#### Your task
Copy out all lines from the entries below in which "redémarrage" occurs.

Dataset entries
==========
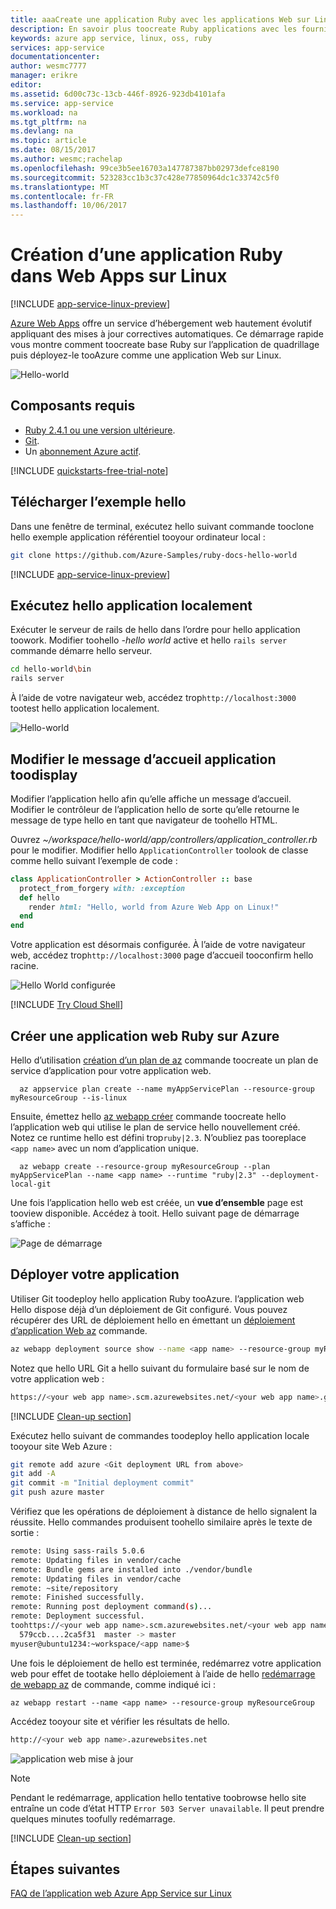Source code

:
 ```yaml
---
title: aaaCreate une application Ruby avec les applications Web sur Linux | Documents Microsoft
description: En savoir plus toocreate Ruby applications avec les fournisseurs de services web Azure sous Linux.
keywords: azure app service, linux, oss, ruby
services: app-service
documentationcenter: 
author: wesmc7777
manager: erikre
editor: 
ms.assetid: 6d00c73c-13cb-446f-8926-923db4101afa
ms.service: app-service
ms.workload: na
ms.tgt_pltfrm: na
ms.devlang: na
ms.topic: article
ms.date: 08/15/2017
ms.author: wesmc;rachelap
ms.openlocfilehash: 99ce3b5ee16703a147787387bb02973defce8190
ms.sourcegitcommit: 523283cc1b3c37c428e77850964dc1c33742c5f0
ms.translationtype: MT
ms.contentlocale: fr-FR
ms.lasthandoff: 10/06/2017
---
```

# <a name="create-a-ruby-app-with-web-apps-on-linux"></a>Création d’une application Ruby dans Web Apps sur Linux 

[!INCLUDE [app-service-linux-preview](../../includes/app-service-linux-preview.md)]

[Azure Web Apps](https://docs.microsoft.com/azure/app-service-web/app-service-web-overview) offre un service d’hébergement web hautement évolutif appliquant des mises à jour correctives automatiques. Ce démarrage rapide vous montre comment toocreate base Ruby sur l’application de quadrillage puis déployez-le tooAzure comme une application Web sur Linux.

![Hello-world](./media/app-service-linux-ruby-get-started/hello-world-updated.png)

## <a name="prerequisites"></a>Composants requis

* [Ruby 2.4.1 ou une version ultérieure](https://www.ruby-lang.org/en/documentation/installation/#rubyinstaller).
* [Git](https://git-scm.com/downloads).
* Un [abonnement Azure actif](https://azure.microsoft.com/pricing/free-trial/).

[!INCLUDE [quickstarts-free-trial-note](../../includes/quickstarts-free-trial-note.md)]

## <a name="download-hello-sample"></a>Télécharger l’exemple hello

Dans une fenêtre de terminal, exécutez hello suivant commande tooclone hello exemple application référentiel tooyour ordinateur local :

```bash
git clone https://github.com/Azure-Samples/ruby-docs-hello-world
```

[!INCLUDE [app-service-linux-preview](../../includes/app-service-linux-preview.md)]

## <a name="run-hello-application-locally"></a>Exécutez hello application localement

Exécuter le serveur de rails de hello dans l’ordre pour hello application toowork. Modifier toohello *-hello world* active et hello `rails server` commande démarre hello serveur.

```bash
cd hello-world\bin
rails server
```
    
À l’aide de votre navigateur web, accédez trop`http://localhost:3000` tootest hello application localement.  

![Hello-world](./media/app-service-linux-ruby-get-started/hello-world.png)

## <a name="modify-app-toodisplay-welcome-message"></a>Modifier le message d’accueil application toodisplay

Modifier l’application hello afin qu’elle affiche un message d’accueil. Modifier le contrôleur de l’application hello de sorte qu’elle retourne le message de type hello en tant que navigateur de toohello HTML. 

Ouvrez *~/workspace/hello-world/app/controllers/application_controller.rb* pour le modifier. Modifier hello `ApplicationController` toolook de classe comme hello suivant l’exemple de code :

  ```ruby
  class ApplicationController > ActionController :: base
    protect_from_forgery with: :exception 
    def hello
      render html: "Hello, world from Azure Web App on Linux!"
    end
  end
  ```

Votre application est désormais configurée. À l’aide de votre navigateur web, accédez trop`http://localhost:3000` page d’accueil tooconfirm hello racine.

![Hello World configurée](./media/app-service-linux-ruby-get-started/hello-world-configured.png)

[!INCLUDE [Try Cloud Shell](../../includes/cloud-shell-try-it.md)]

## <a name="create-a-ruby-web-app-on-azure"></a>Créer une application web Ruby sur Azure

Hello d’utilisation [création d’un plan de az](https://docs.microsoft.com/cli/azure/appservice/plan#create) commande toocreate un plan de service d’application pour votre application web. 
 
```azurecli-interactive
  az appservice plan create --name myAppServicePlan --resource-group myResourceGroup --is-linux
```

Ensuite, émettez hello [az webapp créer](https://docs.microsoft.com/cli/azure/webapp) commande toocreate hello l’application web qui utilise le plan de service hello nouvellement créé. Notez ce runtime hello est défini trop`ruby|2.3`. N’oubliez pas tooreplace `<app name>` avec un nom d’application unique.

```azurecli-interactive
  az webapp create --resource-group myResourceGroup --plan myAppServicePlan --name <app name> --runtime "ruby|2.3" --deployment-local-git
```

Une fois l’application hello web est créée, un **vue d’ensemble** page est tooview disponible. Accédez à tooit. Hello suivant page de démarrage s’affiche :

![Page de démarrage](./media/app-service-linux-ruby-get-started/splash-page.png)


## <a name="deploy-your-application"></a>Déployer votre application

Utiliser Git toodeploy hello application Ruby tooAzure. l’application web Hello dispose déjà d’un déploiement de Git configuré. Vous pouvez récupérer des URL de déploiement hello en émettant un [déploiement d’application Web az](https://docs.microsoft.com/cli/azure/webapp/deployment) commande.  

```bash
az webapp deployment source show --name <app name> --resource-group myResourceGroup
```

Notez que hello URL Git a hello suivant du formulaire basé sur le nom de votre application web :

```bash
https://<your web app name>.scm.azurewebsites.net/<your web app name>.git
```

[!INCLUDE [Clean-up section](../../includes/configure-deployment-user-no-h.md)]

Exécutez hello suivant de commandes toodeploy hello application locale tooyour site Web Azure :

```bash
git remote add azure <Git deployment URL from above>
git add -A
git commit -m "Initial deployment commit"
git push azure master
```

Vérifiez que les opérations de déploiement à distance de hello signalent la réussite. Hello commandes produisent toohello similaire après le texte de sortie :

```bash
remote: Using sass-rails 5.0.6
remote: Updating files in vendor/cache
remote: Bundle gems are installed into ./vendor/bundle
remote: Updating files in vendor/cache
remote: ~site/repository
remote: Finished successfully.
remote: Running post deployment command(s)...
remote: Deployment successful.
toohttps://<your web app name>.scm.azurewebsites.net/<your web app name>.git
  579ccb....2ca5f31  master -> master
myuser@ubuntu1234:~workspace/<app name>$
```

Une fois le déploiement de hello est terminée, redémarrez votre application web pour effet de tootake hello déploiement à l’aide de hello [redémarrage de webapp az](https://docs.microsoft.com/cli/azure/webapp#restart) de commande, comme indiqué ici :

```azurecli-interactive 
az webapp restart --name <app name> --resource-group myResourceGroup
```

Accédez tooyour site et vérifier les résultats de hello.

```bash
http://<your web app name>.azurewebsites.net
```
![application web mise à jour](./media/app-service-linux-ruby-get-started/hello-world-updated.png)

> [!NOTE]
> Pendant le redémarrage, application hello tentative toobrowse hello site entraîne un code d’état HTTP `Error 503 Server unavailable`. Il peut prendre quelques minutes toofully redémarrage.
>

[!INCLUDE [Clean-up section](../../includes/cli-script-clean-up.md)]


## <a name="next-steps"></a>Étapes suivantes

[FAQ de l’application web Azure App Service sur Linux](https://docs.microsoft.com/azure/app-service-web/app-service-linux-faq.md)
==========
#### Result of this task
Une fois le déploiement de hello est terminée, redémarrez votre application web pour effet de tootake hello déploiement à l’aide de hello [redémarrage de webapp az](https://docs.microsoft.com/cli/azure/webapp#restart) de commande, comme indiqué ici :
> Pendant le redémarrage, application hello tentative toobrowse hello site entraîne un code d’état HTTP `Error 503 Server unavailable`. Il peut prendre quelques minutes toofully redémarrage.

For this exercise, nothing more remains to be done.